The net long position of investment funds more than doubled since early June to reach an all time high of over 250 TWh in the last two weeks.
This essentially means that money managers are betting on higher gas prices along the forward curve. This is driven by a number of considerations, including:
(1) the non-renewal of the Ukrainian transit contract would lead to tighter fundamentals and would make more difficult storage refill in summer 2025;
(2) delay of LNG projects: some of the projects announced for 2024/25 are running behind their schedules, including Tortue FLNG and Golden Pass;
(3) Middle East tensions are fuelling uncertainty and volatility across all commodities, including natural gas and LNG.
In contrast, commercial undertakings are taking very much the opposite view, with their net short positions indicating that they are betting on softening of gas prices. this is supported by: (1) very high storage levels and (2) weak demand in Europe.
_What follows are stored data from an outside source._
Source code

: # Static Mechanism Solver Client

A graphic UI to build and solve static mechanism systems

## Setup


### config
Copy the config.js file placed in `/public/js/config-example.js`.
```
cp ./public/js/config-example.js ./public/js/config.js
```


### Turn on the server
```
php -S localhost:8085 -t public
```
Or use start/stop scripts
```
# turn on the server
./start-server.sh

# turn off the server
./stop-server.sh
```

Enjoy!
And before some of us start to cry a river on how investment funds led to the recent increase in gas prices, two considerations: (1) trading on TTF is still very much dominated by physical players: accounting for almost 65% of positions; (2) investment funds are just offering a counter-position to traders who are taking a different position on the market.
What is your view? What is next for the European market ahead of the winter season? And how will the role of non-physical players evolve in the coming years? More speculation ahead?